ACTION ITEM> Skipping the images, transcribe each record below as it is.

DATA SUPPLIED>
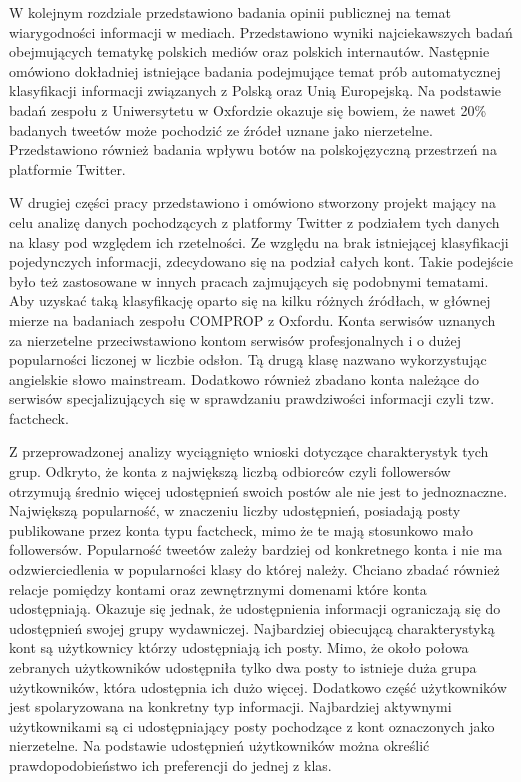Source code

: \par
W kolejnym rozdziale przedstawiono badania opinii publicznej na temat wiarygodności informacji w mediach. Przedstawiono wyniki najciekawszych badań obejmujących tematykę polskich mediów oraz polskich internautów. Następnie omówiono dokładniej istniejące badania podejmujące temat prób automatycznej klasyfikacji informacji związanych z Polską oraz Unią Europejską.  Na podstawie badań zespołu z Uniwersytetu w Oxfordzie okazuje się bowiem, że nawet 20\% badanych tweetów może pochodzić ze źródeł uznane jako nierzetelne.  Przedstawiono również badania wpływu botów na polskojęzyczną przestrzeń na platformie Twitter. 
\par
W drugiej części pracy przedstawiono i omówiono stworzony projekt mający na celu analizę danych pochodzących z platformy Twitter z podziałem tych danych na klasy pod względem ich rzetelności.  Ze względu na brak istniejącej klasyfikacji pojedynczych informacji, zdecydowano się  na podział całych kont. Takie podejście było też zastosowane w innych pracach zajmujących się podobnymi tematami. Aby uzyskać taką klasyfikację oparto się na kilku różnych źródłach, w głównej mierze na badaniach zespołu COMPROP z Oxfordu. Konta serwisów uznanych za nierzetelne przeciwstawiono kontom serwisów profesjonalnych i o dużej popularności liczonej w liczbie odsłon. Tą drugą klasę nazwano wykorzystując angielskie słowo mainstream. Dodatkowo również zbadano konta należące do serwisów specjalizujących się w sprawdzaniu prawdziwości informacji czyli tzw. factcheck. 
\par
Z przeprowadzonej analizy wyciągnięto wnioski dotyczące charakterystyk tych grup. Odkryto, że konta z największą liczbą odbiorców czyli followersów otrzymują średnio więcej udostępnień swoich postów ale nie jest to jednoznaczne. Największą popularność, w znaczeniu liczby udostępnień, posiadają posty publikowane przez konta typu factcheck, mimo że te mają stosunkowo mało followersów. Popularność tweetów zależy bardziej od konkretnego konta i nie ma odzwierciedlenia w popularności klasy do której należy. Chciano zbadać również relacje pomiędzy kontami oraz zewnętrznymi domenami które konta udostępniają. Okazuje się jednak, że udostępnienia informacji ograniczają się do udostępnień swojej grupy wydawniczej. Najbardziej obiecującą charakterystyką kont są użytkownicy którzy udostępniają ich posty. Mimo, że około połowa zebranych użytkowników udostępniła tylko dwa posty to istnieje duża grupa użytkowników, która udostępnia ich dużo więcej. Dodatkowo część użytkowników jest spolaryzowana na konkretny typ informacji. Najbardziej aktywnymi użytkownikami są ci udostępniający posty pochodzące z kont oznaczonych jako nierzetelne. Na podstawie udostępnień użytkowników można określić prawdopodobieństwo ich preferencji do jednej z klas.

SOLUTION TO THIS PROBLEM>
Source code

: \par
W kolejnym rozdziale przedstawiono badania opinii publicznej na temat wiarygodności informacji w mediach. Przedstawiono wyniki najciekawszych badań obejmujących tematykę polskich mediów oraz polskich internautów. Następnie omówiono dokładniej istniejące badania podejmujące temat prób automatycznej klasyfikacji informacji związanych z Polską oraz Unią Europejską.  Na podstawie badań zespołu z Uniwersytetu w Oxfordzie okazuje się bowiem, że nawet 20\% badanych tweetów może pochodzić ze źródeł uznane jako nierzetelne.  Przedstawiono również badania wpływu botów na polskojęzyczną przestrzeń na platformie Twitter. 
\par
W drugiej części pracy przedstawiono i omówiono stworzony projekt mający na celu analizę danych pochodzących z platformy Twitter z podziałem tych danych na klasy pod względem ich rzetelności.  Ze względu na brak istniejącej klasyfikacji pojedynczych informacji, zdecydowano się  na podział całych kont. Takie podejście było też zastosowane w innych pracach zajmujących się podobnymi tematami. Aby uzyskać taką klasyfikację oparto się na kilku różnych źródłach, w głównej mierze na badaniach zespołu COMPROP z Oxfordu. Konta serwisów uznanych za nierzetelne przeciwstawiono kontom serwisów profesjonalnych i o dużej popularności liczonej w liczbie odsłon. Tą drugą klasę nazwano wykorzystując angielskie słowo mainstream. Dodatkowo również zbadano konta należące do serwisów specjalizujących się w sprawdzaniu prawdziwości informacji czyli tzw. factcheck. 
\par
Z przeprowadzonej analizy wyciągnięto wnioski dotyczące charakterystyk tych grup. Odkryto, że konta z największą liczbą odbiorców czyli followersów otrzymują średnio więcej udostępnień swoich postów ale nie jest to jednoznaczne. Największą popularność, w znaczeniu liczby udostępnień, posiadają posty publikowane przez konta typu factcheck, mimo że te mają stosunkowo mało followersów. Popularność tweetów zależy bardziej od konkretnego konta i nie ma odzwierciedlenia w popularności klasy do której należy. Chciano zbadać również relacje pomiędzy kontami oraz zewnętrznymi domenami które konta udostępniają. Okazuje się jednak, że udostępnienia informacji ograniczają się do udostępnień swojej grupy wydawniczej. Najbardziej obiecującą charakterystyką kont są użytkownicy którzy udostępniają ich posty. Mimo, że około połowa zebranych użytkowników udostępniła tylko dwa posty to istnieje duża grupa użytkowników, która udostępnia ich dużo więcej. Dodatkowo część użytkowników jest spolaryzowana na konkretny typ informacji. Najbardziej aktywnymi użytkownikami są ci udostępniający posty pochodzące z kont oznaczonych jako nierzetelne. Na podstawie udostępnień użytkowników można określić prawdopodobieństwo ich preferencji do jednej z klas.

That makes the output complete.